The Word Balloon in Comics

The long history of

A Mindful Webworker comments at Arlo and Janis blog. Jimmy Johnson had said, "I have been through brief periods when I experimented with dialog not within a “balloon,” as in today’s classic strip. Garry Trudeau pioneered this technique with Doonesbury, and many cartoonists followed suit, most noticeably Berkeley Breathed with Bloom County...."

JJ, pretty funny to have you say Doonesboy "pioneered" words without balloons. Doones was retro. At least, that's what I remember thinking when Doonesbury started. (I remember thinking something like that while reading the first strips; was also amused that Doones himself arrived at college from my ol' home state just as I was about to head out-of-state to college.)

Cartoons, e.g. early editorial toons, moved from just illustrations with captions below (generally) to having the words inside the cartoons, and words in balloons was actually a quick but still later development, as I recall my toon history. (Yellow kid wore his words! Krazy Kat! Little Nemo! Now, them was comic strips. Okay, I'm not THAT old!) The balloon became the standard, especially in strips as opposed to editorials. In the early days the bubble or even just an underline with just a single line indicating the speaker battled the upstart modern comic-book standard balloon with open stem. Dashed lines for whispers became standard early-on, cloud-like thought balloons standardized a little later. Or I could just be making all that up. I hate the web. Ruins all my stories.

I found numerous links to "The Evolution of Speech Balloons" at http://bugpowder.com/andy/e.speechballoons.evolution.html, but unfortunately that's now a 404.

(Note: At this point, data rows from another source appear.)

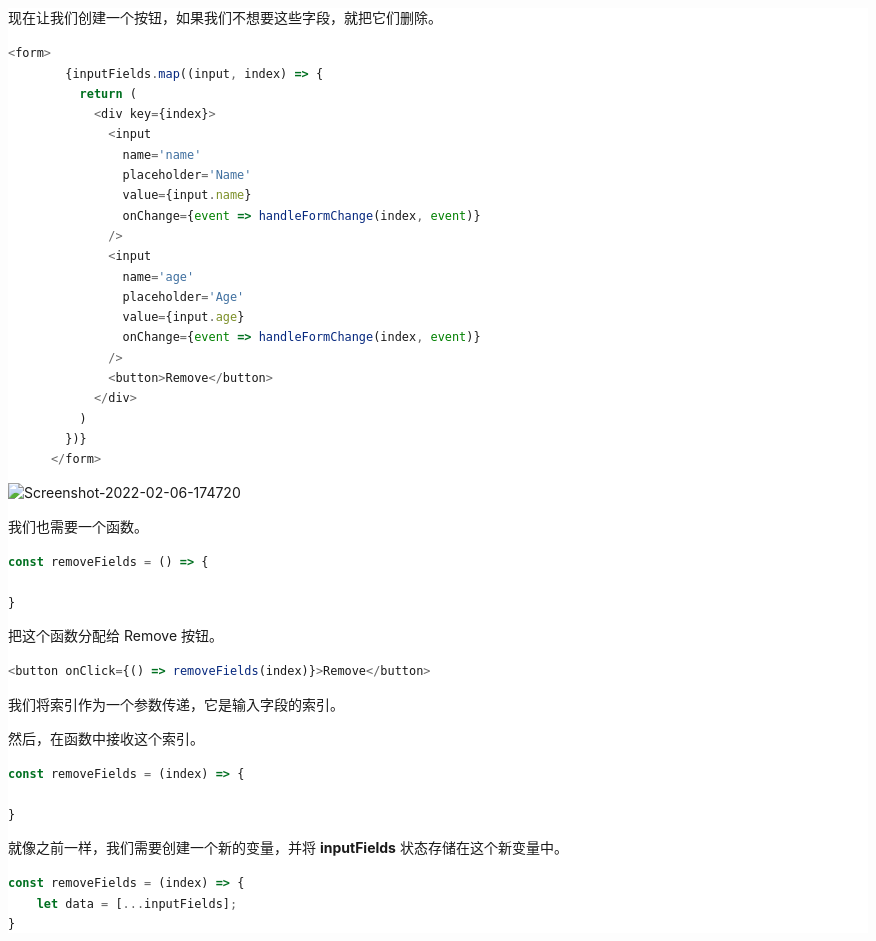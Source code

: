 现在让我们创建一个按钮，如果我们不想要这些字段，就把它们删除。

```js
<form>
        {inputFields.map((input, index) => {
          return (
            <div key={index}>
              <input
                name='name'
                placeholder='Name'
                value={input.name}
                onChange={event => handleFormChange(index, event)}
              />
              <input
                name='age'
                placeholder='Age'
                value={input.age}
                onChange={event => handleFormChange(index, event)}
              />
              <button>Remove</button>
            </div>
          )
        })}
      </form>
```

![Screenshot-2022-02-06-174720](assets/1703388051-809d9707b2c203d25bae89ccaf9d45e5.jpeg)

我们也需要一个函数。

```js
const removeFields = () => {

}
```

把这个函数分配给 Remove 按钮。

```js
<button onClick={() => removeFields(index)}>Remove</button>
```

我们将索引作为一个参数传递，它是输入字段的索引。

然后，在函数中接收这个索引。

```js
const removeFields = (index) => {
  
}
```

就像之前一样，我们需要创建一个新的变量，并将 ****inputFields**** 状态存储在这个新变量中。

```js
const removeFields = (index) => {
    let data = [...inputFields];
}
```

Meanwhile, I found a link to an article about obscenicons, including a panel from a 1909 Katzenjammer Kids with a mix of bubbled and unbubbled words.
http://languagelog.ldc.upenn.edu/nll/?p=2483

Speech balloon
http://en.wikipedia.org/wiki/Speech_balloon
One of the earliest antecedents to the modern speech bubble were the “speech scrolls”, wispy lines that connected first person speech to the mouths of the speakers in Mesoamerican art.

Discussion about the origins of usage
http://boards.straightdope.com/sdmb/archive/index.php/t-82556.html
I've seen copies of cartoons from around the time of the American Revolution (and, I think, earlier) that depict speakers with "speech balloons."

http://www.ccgb.org.uk/lobby/index.php?/archives/11-Comics-A-Brief-Histo...
Early examples of comics include late 15th-century German woodcuts

Okay, never mind what I wrote at first.